THE verdict is in: Helen Titchener is innocent of attempting to murder her husband and walks from court a free woman.
If you’re not a fan of Radio Four’s The Archers you won’t know what I’m talking about but, take it from me, this fictional court case has gripped the imaginations of millions of listeners.
For the five months during which Helen Titchener (néeArcher) was held on remand our prime topic of conversation has been: Guilty or Not Guilty?
People forgot that this was a radio soap opera. One sympathetic listener, Paul Trueman, even launched the ‘Helen Titchener Fund’ in aid of Refuge, saying, “I know Helen isn’t real, but controlling, vindictive, abusive pricks like [her fictional husband] Rob are, and all this money is. And Refuge is. And all those brilliant women it’s going to help are.”
The fund, though Just Giving, raised almost £160,000 from 8,000 donors, money which will be used to help real people in the same situation as Helen.
One in four women and one in six men will experience some kind of domestic abuse in their lives, and 16% of all violent crime is domestic abuse. Two women a week are murdered by partners or an ‘ex’; 30% of abuse starts during pregnancy and, on average, victims suffer 35 assaults before police are called.
Why do relationships and people change? How does a young couple, seemingly head over heels in love, end up fighting a war? Surely people enter relationships optimistically and hopefully, expecting to spend the rest of their lives together?
Sadly, there is a pattern to an abusive relationship. Just as children can be ‘groomed’ by paedophiles, women and men can be ‘groomed’ in what should be a loving relationship. Emotional abuse, insidious and sometimes hard to prove, can lower the victim’s self esteem, leading to feelings of worthlessness, self-harm and even suicide.

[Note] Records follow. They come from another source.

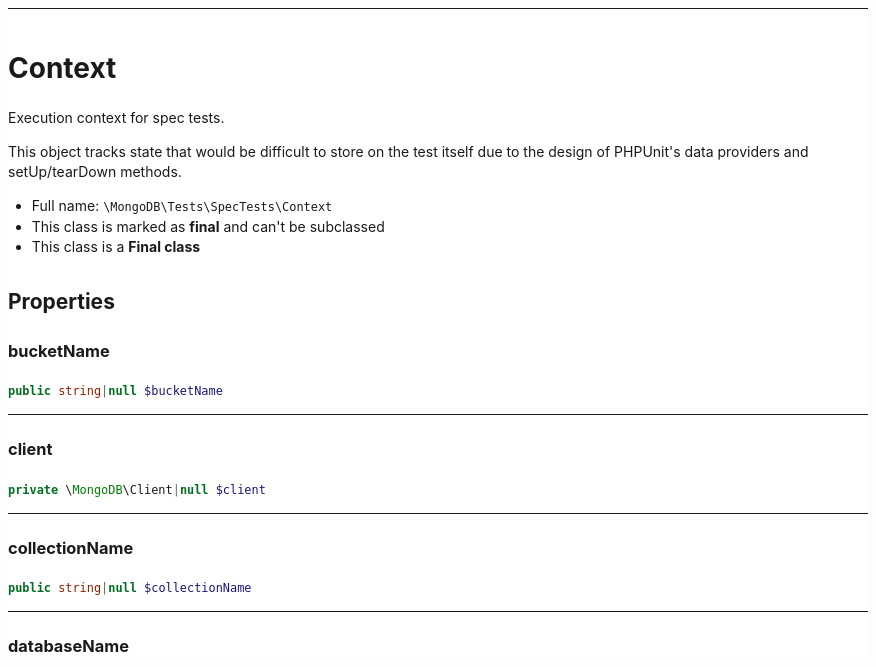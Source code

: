 ***

# Context

Execution context for spec tests.

This object tracks state that would be difficult to store on the test itself
due to the design of PHPUnit's data providers and setUp/tearDown methods.

* Full name: `\MongoDB\Tests\SpecTests\Context`
* This class is marked as **final** and can't be subclassed
* This class is a **Final class**



## Properties


### bucketName



```php
public string|null $bucketName
```






***

### client



```php
private \MongoDB\Client|null $client
```






***

### collectionName



```php
public string|null $collectionName
```






***

### databaseName
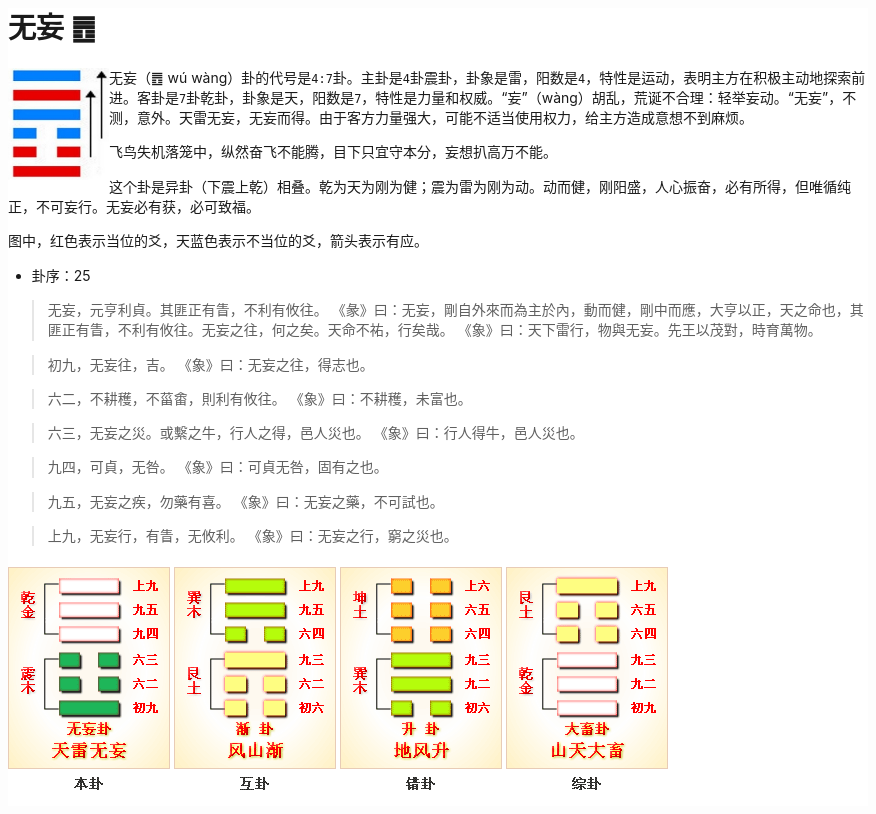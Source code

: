 # 无妄 ䷘

<img src="../shapes/25.10.png" width="101" alt="无妄" align="left">

无妄（䷘ wú wàng）卦的代号是`4:7`卦。主卦是`4`卦震卦，卦象是雷，阳数是`4`，特性是运动，表明主方在积极主动地探索前进。客卦是`7`卦乾卦，卦象是天，阳数是`7`，特性是力量和权威。“妄”（wàng）胡乱，荒诞不合理：轻举妄动。“无妄”，不测，意外。天雷无妄，无妄而得。由于客方力量强大，可能不适当使用权力，给主方造成意想不到麻烦。

飞鸟失机落笼中，纵然奋飞不能腾，目下只宜守本分，妄想扒高万不能。

这个卦是异卦（下震上乾）相叠。乾为天为刚为健；震为雷为刚为动。动而健，刚阳盛，人心振奋，必有所得，但唯循纯正，不可妄行。无妄必有获，必可致福。

图中，红色表示当位的爻，天蓝色表示不当位的爻，箭头表示有应。

- 卦序：25

> 无妄，元亨利貞。其匪正有眚，不利有攸往。
>《彖》曰：无妄，剛自外來而為主於內，動而健，剛中而應，大亨以正，天之命也，其匪正有眚，不利有攸往。无妄之往，何之矣。天命不祐，行矣哉。
>《象》曰：天下雷行，物與无妄。先王以茂對，時育萬物。

> 初九，无妄往，吉。
>《象》曰：无妄之往，得志也。

> 六二，不耕穫，不菑畬，則利有攸往。
>《象》曰：不耕穫，未富也。

> 六三，无妄之災。或繫之牛，行人之得，邑人災也。
>《象》曰：行人得牛，邑人災也。

> 九四，可貞，无咎。
>《象》曰：可貞无咎，固有之也。

> 九五，无妄之疾，勿藥有喜。
>《象》曰：无妄之藥，不可試也。

> 上九，无妄行，有眚，无攸利。
>《象》曰：无妄之行，窮之災也。

<img src="../shapes/25.11.png">
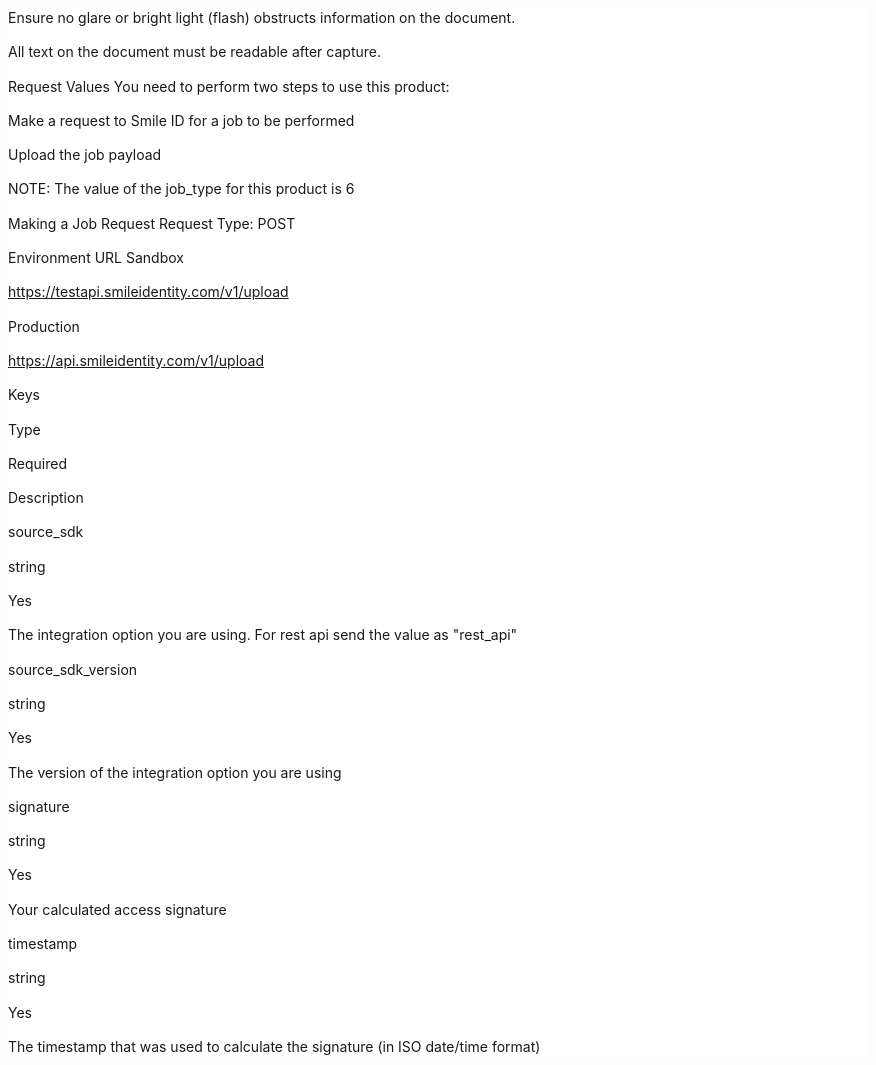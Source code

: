 Ensure no glare or bright light (flash) obstructs information on the document.

All text on the document must be readable after capture.

Request Values
You need to perform two steps to use this product:

Make a request to Smile ID for a job to be performed

Upload the job payload

NOTE: The value of the job_type for this product is 6

Making a Job Request
Request Type: POST

Environment
URL
Sandbox

https://testapi.smileidentity.com/v1/upload

Production

https://api.smileidentity.com/v1/upload

Keys

Type

Required

Description

source_sdk

string

Yes

The integration option you are using. For rest api send the value as "rest_api"

source_sdk_version

string

Yes

The version of the integration option you are using

signature

string

Yes

Your calculated access signature

timestamp

string

Yes

The timestamp that was used to calculate the signature (in ISO date/time format)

It can also impact on the children of the relationship, leading to poor weight gain in babies, poor performance at school and difficulty in establishing and maintaining relationships, a legacy which continues into adulthood.
Self-doubt convinces victims of an emotionally abusive relationship that they see themselves as the cause of the problem; sometimes even feeling they deserve the treatment they receive.
They fear they will not be believed if they talk to a professional, even more so among men who are abused, fearing ridicule, particularly about being perceived as ‘weak’ if they admit they have been physically abused. And there are fewer places of safety for men, fewer shelters and less support.
Just as rape is considered an act of violence as well as a sexual crime, domestic abuse by either gender, straight or gay, across all social strata is a crime of control as well as of violence. Abuse knows no social boundaries.
Last year, 1.4 million women and 700,000 men were affected by domestic abuse, costing the economy £3billion in legal fees, housing and other service costs. Losses through absence from work alone totalled £1.9billion.
By highlighting the plight of abused people and raising awareness of a huge problem The Archers has done an incalculable service. But The Archers is just a story. Helen is not real. It is the problem that is real.
The man next door who explains away a black eye by saying he walked into a wall is real. The woman who rarely goes out, who seems to flinch when spoken to, is real. Be aware. Be sympathetic and offer informed support.
Thanks to The Archers the problem is high on the agenda. Now it’s our turn.